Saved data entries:
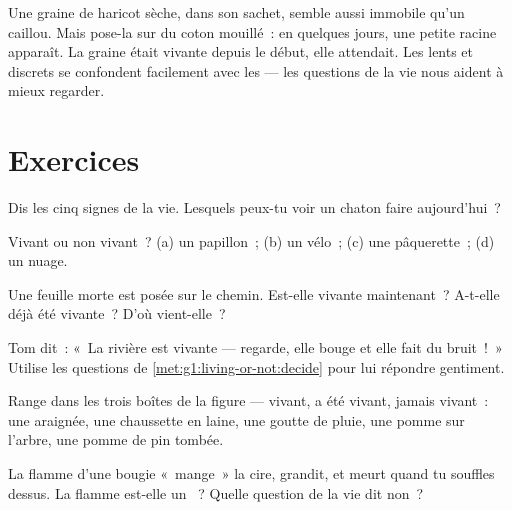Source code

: \begin{remark}\label{rem:g1:living-or-not:seed}
Une graine de haricot sèche, dans son sachet, semble aussi immobile
qu'un caillou. Mais pose-la sur du coton mouillé~: en quelques
jours, une petite racine apparaît. La graine était vivante depuis le
début, elle attendait. Les  lents et discrets se
confondent facilement avec les  --- les questions
de la vie nous aident à mieux regarder.
\end{remark}

\section{Exercices}

\begin{exercise}[$\star$]\label{exo:g1:living-or-not:1}
Dis les cinq signes de la vie. Lesquels peux-tu voir un chaton faire
aujourd'hui~?
\end{exercise}

\begin{exercise}[$\star$]\label{exo:g1:living-or-not:2}
Vivant ou non vivant~? (a) un papillon~; (b) un vélo~; (c) une
pâquerette~; (d) un nuage.
\end{exercise}

\begin{exercise}[$\star$]\label{exo:g1:living-or-not:3}
Une feuille morte est posée sur le chemin. Est-elle vivante
maintenant~? A-t-elle déjà été vivante~? D'où vient-elle~?
\end{exercise}

\begin{exercise}[$\star$]\label{exo:g1:living-or-not:4}
Tom dit~: «~La rivière est vivante --- regarde, elle bouge et elle
fait du bruit~!~» Utilise les questions de
\cref{met:g1:living-or-not:decide} pour lui répondre gentiment.
\end{exercise}

\begin{exercise}[$\star$]\label{exo:g1:living-or-not:5}
Range dans les trois boîtes de la figure --- vivant, a été vivant,
jamais vivant~: une araignée, une chaussette en laine, une goutte de
pluie, une pomme sur l'arbre, une pomme de pin tombée.
\end{exercise}

\begin{exercise}[$\star$]\label{exo:g1:living-or-not:6}
La flamme d'une bougie «~mange~» la cire, grandit, et meurt quand tu
souffles dessus. La flamme est-elle un ~? Quelle question
de la vie dit non~?
\end{exercise}


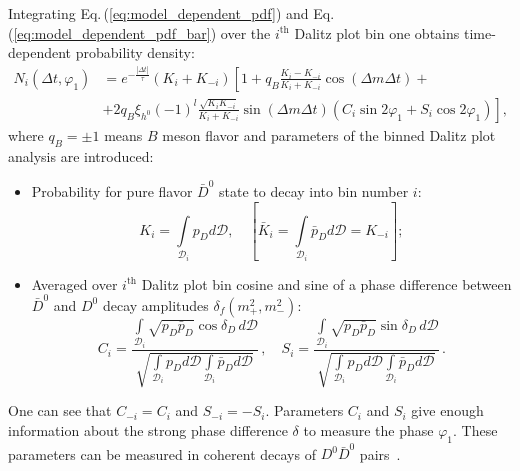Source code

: \documentclass[preprint,aps,showpacs]{revtex4}
\begin{document}
Integrating Eq.\,(\ref{eq:model_dependent_pdf}) and Eq.\,(\ref{eq:model_dependent_pdf_bar}) over the $i^{\text{th}}$ Dalitz plot bin one obtains time-dependent probability density:
\begin{equation}\label{eq:master-formula}
 \begin{split}
  N_i\left(\Delta t,\varphi_1\right) &= e^{-\frac{\left|\Delta t\right|}{\tau}}\left(K_{i}+K_{-i}\right)\left[ 1 + q_{B}\frac{K_{i}-K_{-i}}{K_{i}+K_{-i}}\cos\left(\Delta m\Delta t\right)+\right.\\
  &\left.+2q_{B}\xi_{h^0}(-1)^l\frac{\sqrt{K_iK_{-i}}}{K_{i}+K_{-i}}\sin\left(\Delta m\Delta t\right)\left(C_i\sin2\varphi_1+S_i\cos2\varphi_1\right)\right],
 \end{split}
 \end{equation}
where $q_{B}=\pm1$ means $B$ meson flavor and parameters of the binned Dalitz plot analysis are introduced:
 \begin{itemize}
  \item Probability for pure flavor $\bar D^0$ state to decay into bin number $i$:
  \begin{equation}
   K_i = \int\limits_{\mathcal{D}_i}p_D d\mathcal{D},\quad \left[\bar K_i = \int\limits_{\mathcal{D}_i}\bar p_D d\mathcal{D} = K_{-i}\right];
  \end{equation}

  \item Averaged over $i^{\text{th}}$ Dalitz plot bin cosine and sine of a phase difference between $\bar D^0$ and $D^0$  decay amplitudes $\delta_f\left(m_+^2,m_-^2\right)$:
  \begin{equation}\label{cs}
  C_i=\frac{\int\limits_{\mathcal{D}_i}
            \sqrt{p_D\bar p_D}
            \cos\delta_D\,d\mathcal{D}
            }{\sqrt{
            \int\limits_{\mathcal{D}_i}p_D d\mathcal{D}
            \int\limits_{\mathcal{D}_i}\bar p_D d\mathcal{D}
            }}\,, \quad
  S_i=\frac{\int\limits_{\mathcal{D}_i}
            \sqrt{p_D\bar p_D}
            \sin\delta_D\,d\mathcal{D}
            }{\sqrt{
            \int\limits_{\mathcal{D}_i}p_D d\mathcal{D}
            \int\limits_{\mathcal{D}_i}\bar p_D d\mathcal{D}
            }}\,.
  \end{equation}
 \end{itemize}


One can see that $C_{-i} = C_i$ and $S_{-i} = -S_i$. Parameters $C_i$ and $S_i$ give enough information about the strong phase difference $\delta$ to measure the phase $\varphi_1$. These parameters can be measured in coherent decays of $D^0\bar D^0$ pairs~\cite{GGSZ,BPV,CLEO_phasees}.
\end{document}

## [PROBLEM TO WORK ON]
Tell how many lines in the entries above include the word "Dalitz", and respond with the number alone.

## [THE ANSWER]
3